Simple closed planar algebraic curves What are simple closed planar algebraic curves? Is any classification known? Of course, I know that the ellipse with the equation $ax^2+by^2-1=0$  is such a closed curve. I can imagine something similar in the case of even degree, e.g. $ax^4+by^4-1=0$. Are there any simple closed algebraic curves of odd degree?
 A: Answer to your initial question : First, as Arthur noticed, any curve of odd degree is unbounded so it's not closed simple curve. On the other hand, for "trivial" reasons, for any degree $2k$ there is a simple closed curve of degree $2k$ : take several empty conics (i.e curves with no points, for example $x^2 + y^2 = -1$) and take a non-empty conic + $k-1$ empty conics. For example, for $k = 3$ you obtain the simple closed curve $(x^2 + y^2 -1)(x^2 + y^2 + 1)(x^2 + y^2 +3) = 0$. You can even obtain irreducible polynomials by modifying a little the constant term.
Some remarks : On the other hand, it is more interesting to look at smooth plane algebraic curves, since usually a curve has (many!) connected component, for example the elliptic curve $y^2 = x(x-1)(x-2)$ has two components, one bounded and one not bounded. Indeed, one has the famous bound of Harnack, saying that in the real projective plane, a curve of degree $d$ has no more that $\frac{(d-1)(d-2)}{2} + 1$ connected component. It is of course false for $\Bbb R^2$ as an hyperbola has $2$ connected components. This is a fascinating subject, and the website of O. Viro has numerous informations about topology of algebraic curves. Of course, one could also try to classify them up to more "rigid" transformations but it is very hard.

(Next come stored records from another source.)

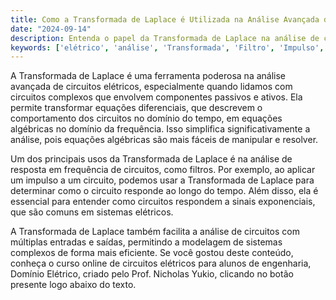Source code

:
 ```yaml
---
title: Como a Transformada de Laplace é Utilizada na Análise Avançada de Circuitos Elétricos?
date: "2024-09-14"
description: Entenda o papel da Transformada de Laplace na análise de circuitos elétricos complexos.
keywords: ['elétrico', 'análise', 'Transformada', 'Filtro', 'Impulso', 'Exponencial', 'passivo']
---
```


A Transformada de Laplace é uma ferramenta poderosa na análise avançada de circuitos elétricos, especialmente quando lidamos com circuitos complexos que envolvem componentes passivos e ativos. Ela permite transformar equações diferenciais, que descrevem o comportamento dos circuitos no domínio do tempo, em equações algébricas no domínio da frequência. Isso simplifica significativamente a análise, pois equações algébricas são mais fáceis de manipular e resolver.

Um dos principais usos da Transformada de Laplace é na análise de resposta em frequência de circuitos, como filtros. Por exemplo, ao aplicar um impulso a um circuito, podemos usar a Transformada de Laplace para determinar como o circuito responde ao longo do tempo. Além disso, ela é essencial para entender como circuitos respondem a sinais exponenciais, que são comuns em sistemas elétricos.

A Transformada de Laplace também facilita a análise de circuitos com múltiplas entradas e saídas, permitindo a modelagem de sistemas complexos de forma mais eficiente. Se você gostou deste conteúdo, conheça o curso online de circuitos elétricos para alunos de engenharia, Domínio Elétrico, criado pelo Prof. Nicholas Yukio, clicando no botão presente logo abaixo do texto.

Edit (Example) : I did realized you wanted example of different degree. 
For degree $3$, there is plenty of curves already (it was already studied by Newton indeed). The curve $y^2 = x^3$ is the famous "cusp", with a singularity at the origin. This is the intermediate state between the connected curve $y^2 = x(x^2 + 1)$ and the curve $y^2 = x(x-1)(x+1)$ which contains two connected components. For degree $4$, there are plenty of examples. Since it grows exponentially, best way would be to learn how to perturb curves since it is a good way of creating new curves from old one.

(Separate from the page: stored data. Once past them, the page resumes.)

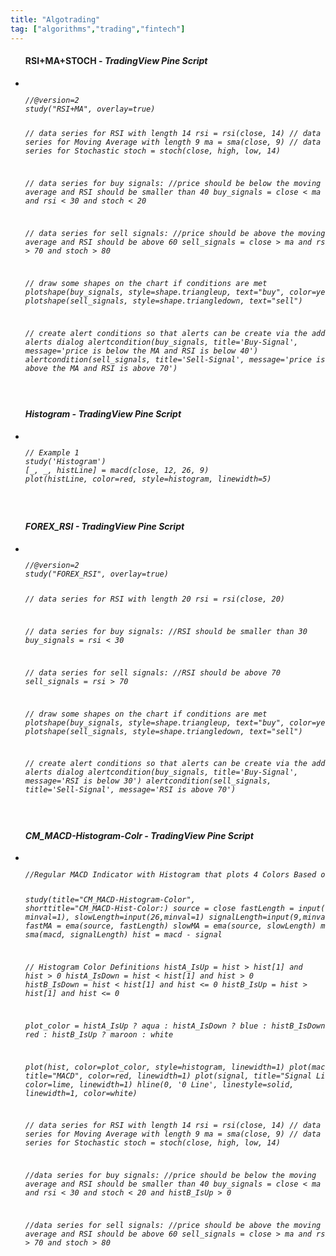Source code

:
 ```yaml
---
title: "Algotrading"
tag: ["algorithms","trading","fintech"]
---
```


<div class="card">
    <ul>
        <h4>RSI+MA+STOCH - <em>TradingView Pine Script<em></h4>
            <li class="nobullet">
                <code>
<pre>
//@version=2
study("RSI+MA", overlay=true)
 
// data series for RSI with length 14
rsi = rsi(close, 14)
// data series for Moving Average with length 9
ma = sma(close, 9)
// data series for Stochastic
stoch = stoch(close, high, low, 14)
 
// data series for buy signals:
//price should be below the moving average and RSI should be smaller than 40
buy_signals = close < ma and rsi < 30 and stoch < 20
 
// data series for sell signals:
//price should be above the moving average and RSI should be above 60
sell_signals = close > ma and rsi > 70 and stoch > 80
 
// draw some shapes on the chart if conditions are met
plotshape(buy_signals, style=shape.triangleup, text="buy", color=yellow)
plotshape(sell_signals, style=shape.triangledown, text="sell")
 
// create alert conditions so that alerts can be create via the add alerts dialog
alertcondition(buy_signals, title='Buy-Signal', message='price is below the MA and RSI is below 40')
alertcondition(sell_signals, title='Sell-Signal', message='price is above the MA and RSI is above 70')
</pre>
                </code>
            </li>
    </ul>
</div>

<div class="card">
    <ul>
        <h4>Histogram - <em>TradingView Pine Script<em></h4>
            <li class="nobullet">
                <code>
<pre>
// Example 1
study('Histogram')
[_, _, histLine] = macd(close, 12, 26, 9)
plot(histLine, color=red, style=histogram, linewidth=5)
</pre>
                </code>
            </li>
    </ul>
</div>

<div class="card">
    <ul>
        <h4>FOREX_RSI - <em>TradingView Pine Script<em></h4>
            <li class="nobullet">
                <code>
<pre>
//@version=2
study("FOREX_RSI", overlay=true)
 
// data series for RSI with length 20
rsi = rsi(close, 20)
 
// data series for buy signals:
//RSI should be smaller than 30
buy_signals = rsi < 30
 
// data series for sell signals:
//RSI should be above 70
sell_signals = rsi > 70
 
// draw some shapes on the chart if conditions are met
plotshape(buy_signals, style=shape.triangleup, text="buy", color=yellow)
plotshape(sell_signals, style=shape.triangledown, text="sell")
 
// create alert conditions so that alerts can be create via the add alerts dialog
alertcondition(buy_signals, title='Buy-Signal', message='RSI is below 30')
alertcondition(sell_signals, title='Sell-Signal', message='RSI is above 70')
</pre>
                </code>
            </li>
    </ul>
</div>

<div class="card">
    <ul>
        <h4>CM_MACD-Histogram-Colr - <em>TradingView Pine Script<em></h4>
            <li class="nobullet">
                <code>
<pre>
//Regular MACD Indicator with Histogram that plots 4 Colors Based on Direction Above and Below the Zero Line
 
study(title="CM_MACD-Histogram-Color", shorttitle="CM_MACD-Hist-Color:)
source = close
fastLength = input(12, minval=1), slowLength=input(26,minval=1)
signalLength=input(9,minval=1)
fastMA = ema(source, fastLength)
slowMA = ema(source, slowLength)
macd = sma(macd, signalLength)
hist = macd - signal
 
// Histogram Color Definitions
histA_IsUp = hist > hist[1] and hist > 0
histA_IsDown = hist < hist[1] and hist > 0
histB_IsDown = hist < hist[1] and hist <= 0
histB_IsUp = hist > hist[1] and hist <= 0
 
plot_color = histA_IsUp ? aqua : histA_IsDown ? blue : histB_IsDown ? red : histB_IsUp ? maroon : white
 
plot(hist, color=plot_color, style=histogram, linewidth=1)
plot(macd, title="MACD", color=red, linewidth=1)
plot(signal, title="Signal Line", color=lime, linewidth=1)
hline(0, '0 Line', linestyle=solid, linewidth=1, color=white)
 
// data series for RSI with length 14
rsi = rsi(close, 14)
// data series for Moving Average with length 9
ma = sma(close, 9)
// data series for Stochastic
stoch = stoch(close, high, low, 14)
 
//data series for buy signals: 
//price should be below the moving average and RSI should be smaller than 40
buy_signals = close < ma and rsi < 30 and stoch < 20 and histB_IsUp > 0
 
//data series for sell signals: 
//price should be above the moving average and RSI should be above 60
sell_signals = close > ma and rsi > 70 and stoch > 80 
</pre>
                </code>
            </li>
    </ul>
</div>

Perturbation of curves The idea is to take the union of two curves, and then slightly modify this union for get an irreducible smooth curve. Let's take for example the circle and the line $y = 0$. We obtain the equation $(x^2 + y^2 - 1)y = 0$. What happens if we take instead the equation $(x^2 + y^2 -1)y = t$ for $t > 0$ small ? Well, the zero set of $(x^2 + y^2 - 1)y$ separes $\Bbb R^2$ into positive zones and negatives zones. Basically, this $t$ will shrink the positive zone and make bigger the negative zone. At a point of intersection of the circle and the line, you will get locally a "cross" with 2 + and 2 - sign regions. So perturbing with this $t$ will simply put together the $-$ regions and modify the curve ! Using this you can easily classify curves of degree $\leq 5$ topologically. Alreay for $6$ it's non trivial.